We also take a moment to note that the same could be said about Bible verses and sermons: all of the truth about God cannot be contained in every Bible verse or every sermon. Each verse and homily can only reflect one part of the total revelation, one facet of the many-faceted diamond of truth. But that does not mean that all Bible verses are prohibited and no sermons on specific topics should be preached. It only means that the verses are read and the sermons are heard as parts of a larger whole. The same could be said about individual images: each focuses upon a single truth and needs to be integrated into the larger whole.
In fact no image (or Bible verse or sermon) can reveal the totality of God’s glory—nor were they ever meant to. Images, like human beauty, are sacramental, in that the archetype they represent is always larger than the image used to represent it.

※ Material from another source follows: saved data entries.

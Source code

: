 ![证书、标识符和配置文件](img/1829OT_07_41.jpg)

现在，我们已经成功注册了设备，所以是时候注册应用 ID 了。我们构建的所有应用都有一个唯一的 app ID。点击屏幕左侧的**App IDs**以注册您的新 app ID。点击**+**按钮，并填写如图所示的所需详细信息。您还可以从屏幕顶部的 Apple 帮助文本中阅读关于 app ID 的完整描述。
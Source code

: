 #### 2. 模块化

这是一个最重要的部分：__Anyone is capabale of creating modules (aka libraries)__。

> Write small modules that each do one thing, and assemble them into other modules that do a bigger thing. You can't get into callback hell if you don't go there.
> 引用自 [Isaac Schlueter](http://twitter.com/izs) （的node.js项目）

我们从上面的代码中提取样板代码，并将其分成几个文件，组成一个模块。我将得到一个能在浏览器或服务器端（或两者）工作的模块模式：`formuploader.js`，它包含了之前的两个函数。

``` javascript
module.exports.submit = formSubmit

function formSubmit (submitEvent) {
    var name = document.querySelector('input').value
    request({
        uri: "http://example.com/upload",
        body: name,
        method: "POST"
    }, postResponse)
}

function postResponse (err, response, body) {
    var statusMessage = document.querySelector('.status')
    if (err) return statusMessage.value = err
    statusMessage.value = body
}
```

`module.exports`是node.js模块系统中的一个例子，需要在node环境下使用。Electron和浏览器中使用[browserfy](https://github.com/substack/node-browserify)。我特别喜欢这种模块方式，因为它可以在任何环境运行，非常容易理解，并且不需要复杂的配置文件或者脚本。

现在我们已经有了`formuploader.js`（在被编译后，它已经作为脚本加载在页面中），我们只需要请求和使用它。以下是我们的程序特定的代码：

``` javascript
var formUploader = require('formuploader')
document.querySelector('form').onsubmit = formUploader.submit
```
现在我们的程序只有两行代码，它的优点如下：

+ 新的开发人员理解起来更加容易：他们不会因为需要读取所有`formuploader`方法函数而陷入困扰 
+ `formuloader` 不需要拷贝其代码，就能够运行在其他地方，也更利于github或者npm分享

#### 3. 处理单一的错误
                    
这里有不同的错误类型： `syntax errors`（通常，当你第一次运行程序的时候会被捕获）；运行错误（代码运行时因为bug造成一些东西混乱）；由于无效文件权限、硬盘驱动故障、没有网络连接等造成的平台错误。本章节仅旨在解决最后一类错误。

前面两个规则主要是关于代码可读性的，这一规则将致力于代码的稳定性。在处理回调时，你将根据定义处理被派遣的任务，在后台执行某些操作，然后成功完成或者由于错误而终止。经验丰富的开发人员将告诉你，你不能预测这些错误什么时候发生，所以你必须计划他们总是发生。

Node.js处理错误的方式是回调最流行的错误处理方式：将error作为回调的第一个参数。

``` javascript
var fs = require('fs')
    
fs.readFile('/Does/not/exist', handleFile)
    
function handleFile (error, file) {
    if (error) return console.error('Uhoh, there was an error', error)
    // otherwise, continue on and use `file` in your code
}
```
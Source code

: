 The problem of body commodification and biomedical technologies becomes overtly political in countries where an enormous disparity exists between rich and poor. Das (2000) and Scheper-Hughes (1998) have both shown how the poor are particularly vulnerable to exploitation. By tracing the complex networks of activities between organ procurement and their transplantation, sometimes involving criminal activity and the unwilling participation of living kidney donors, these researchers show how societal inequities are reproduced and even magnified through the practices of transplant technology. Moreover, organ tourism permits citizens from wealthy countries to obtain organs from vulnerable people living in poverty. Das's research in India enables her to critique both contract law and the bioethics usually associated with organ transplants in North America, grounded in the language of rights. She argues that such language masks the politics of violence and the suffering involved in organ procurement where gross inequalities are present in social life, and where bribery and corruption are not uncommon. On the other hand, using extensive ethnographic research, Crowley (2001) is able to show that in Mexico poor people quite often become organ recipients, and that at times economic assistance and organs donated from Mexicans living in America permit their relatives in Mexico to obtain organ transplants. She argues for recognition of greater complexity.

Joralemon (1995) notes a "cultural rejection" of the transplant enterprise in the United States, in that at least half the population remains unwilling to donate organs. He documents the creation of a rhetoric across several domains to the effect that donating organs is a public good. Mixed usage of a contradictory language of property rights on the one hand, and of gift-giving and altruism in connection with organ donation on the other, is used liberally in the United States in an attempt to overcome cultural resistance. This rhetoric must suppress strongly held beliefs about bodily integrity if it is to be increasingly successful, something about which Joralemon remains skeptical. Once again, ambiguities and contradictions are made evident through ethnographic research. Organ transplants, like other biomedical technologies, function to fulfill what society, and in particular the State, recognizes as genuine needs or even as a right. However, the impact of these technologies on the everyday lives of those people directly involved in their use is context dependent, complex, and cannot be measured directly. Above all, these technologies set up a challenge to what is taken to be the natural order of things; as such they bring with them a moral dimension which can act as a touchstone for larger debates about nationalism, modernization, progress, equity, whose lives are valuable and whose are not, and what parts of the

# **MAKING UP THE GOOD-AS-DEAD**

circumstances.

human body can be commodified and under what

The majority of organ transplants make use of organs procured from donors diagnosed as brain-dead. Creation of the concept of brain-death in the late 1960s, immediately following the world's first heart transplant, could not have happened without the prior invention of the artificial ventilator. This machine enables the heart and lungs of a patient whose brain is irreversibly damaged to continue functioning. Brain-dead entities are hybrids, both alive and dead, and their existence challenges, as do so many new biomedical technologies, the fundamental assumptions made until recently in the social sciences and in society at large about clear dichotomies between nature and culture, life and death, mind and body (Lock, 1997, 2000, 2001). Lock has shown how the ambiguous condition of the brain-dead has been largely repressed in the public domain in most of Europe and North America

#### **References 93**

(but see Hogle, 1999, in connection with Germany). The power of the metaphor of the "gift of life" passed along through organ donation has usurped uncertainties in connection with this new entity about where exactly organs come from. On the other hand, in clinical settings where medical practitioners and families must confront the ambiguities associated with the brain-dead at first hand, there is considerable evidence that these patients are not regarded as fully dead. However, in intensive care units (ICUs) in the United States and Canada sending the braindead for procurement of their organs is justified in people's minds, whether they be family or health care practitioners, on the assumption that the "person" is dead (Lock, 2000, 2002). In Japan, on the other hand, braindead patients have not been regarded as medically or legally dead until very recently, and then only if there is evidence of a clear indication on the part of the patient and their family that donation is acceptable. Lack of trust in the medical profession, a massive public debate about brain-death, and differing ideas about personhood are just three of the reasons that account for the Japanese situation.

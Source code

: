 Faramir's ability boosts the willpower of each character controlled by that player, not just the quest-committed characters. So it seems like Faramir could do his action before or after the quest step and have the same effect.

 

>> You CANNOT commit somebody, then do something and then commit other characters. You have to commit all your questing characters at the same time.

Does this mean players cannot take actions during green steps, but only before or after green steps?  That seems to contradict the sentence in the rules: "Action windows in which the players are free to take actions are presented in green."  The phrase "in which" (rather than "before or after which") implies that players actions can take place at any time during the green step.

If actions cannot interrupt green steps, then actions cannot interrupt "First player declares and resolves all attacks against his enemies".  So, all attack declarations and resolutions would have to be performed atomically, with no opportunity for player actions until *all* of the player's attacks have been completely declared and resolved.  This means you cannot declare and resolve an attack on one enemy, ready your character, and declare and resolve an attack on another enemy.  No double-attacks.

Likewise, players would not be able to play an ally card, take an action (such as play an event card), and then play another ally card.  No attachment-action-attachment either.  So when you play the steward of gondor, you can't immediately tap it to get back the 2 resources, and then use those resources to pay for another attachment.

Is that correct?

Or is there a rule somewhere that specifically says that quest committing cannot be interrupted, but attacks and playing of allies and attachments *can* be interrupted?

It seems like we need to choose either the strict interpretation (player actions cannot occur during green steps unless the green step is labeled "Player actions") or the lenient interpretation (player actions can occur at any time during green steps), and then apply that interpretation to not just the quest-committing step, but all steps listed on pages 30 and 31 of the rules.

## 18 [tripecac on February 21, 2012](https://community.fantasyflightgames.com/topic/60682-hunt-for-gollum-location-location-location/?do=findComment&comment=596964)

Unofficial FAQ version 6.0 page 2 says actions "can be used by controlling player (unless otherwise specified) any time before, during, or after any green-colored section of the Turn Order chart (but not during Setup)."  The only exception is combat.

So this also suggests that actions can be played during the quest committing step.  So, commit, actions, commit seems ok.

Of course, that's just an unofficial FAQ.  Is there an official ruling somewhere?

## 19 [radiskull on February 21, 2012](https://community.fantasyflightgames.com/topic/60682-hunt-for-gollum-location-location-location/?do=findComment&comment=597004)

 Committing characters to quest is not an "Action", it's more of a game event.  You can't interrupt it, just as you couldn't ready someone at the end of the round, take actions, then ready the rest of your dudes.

Take, for example, an icon of Christ. Ancient heretics like the iconoclasts tried to suggest that the image must somehow represent a nature, and so they posed a stark (and false) dilemma—they asked, “Which is it? Does the icon of Christ represent His divine nature (which is admittedly absurd, since no one can adequately represent the divine nature) or does it represent His human nature?” (in which case icons are Nestorian, separating the human nature from the divine nature in Christ). They were rather annoyingly smug about it, thinking they had us on the horns of their dilemma. Which nature, they asked, did the icon of Christ represent? The answer—obvious when you think about it—is that the icon represented neither nature of Christ, but His person, not a physis, but His hypostasis. When I show you a photo of my wife, I don’t say, “This is a representation of Donna’s human nature”, but “This is a photo of Donna”—or (significantly for the theology of the icon) “This is Donna”. For our purposes, the identity of image with person is complete, for (as St. Basil said), the honour offered to the image passes to its prototype.
Puritans like the late Dr. Packer are simply wrong. The Second Commandment does not outlaw Christian icons. In its time, that Commandment was intended to outlaw the limiting of Yahweh by portraying Him as a falcon, a bull-calf, or a man. But a lot has happened since the Second Commandment was given—things like the Incarnation. And since the invisible God became incarnate so that Jesus is now His εἰκών/ eikon, His image (Colossians 1:15), the formerly imageless God now has an image—an image that can be painted. If one had a camera back then, one could have taken a photo of Jesus and said, “This is Jesus”. You could have kissed the photo, if you liked: the honour offered to the image would have passed to its divine prototype. That is why we not only have beautiful icons on our church walls, but why we also press them to our lips. No cult of bareness for us. We prefer the divine beauty.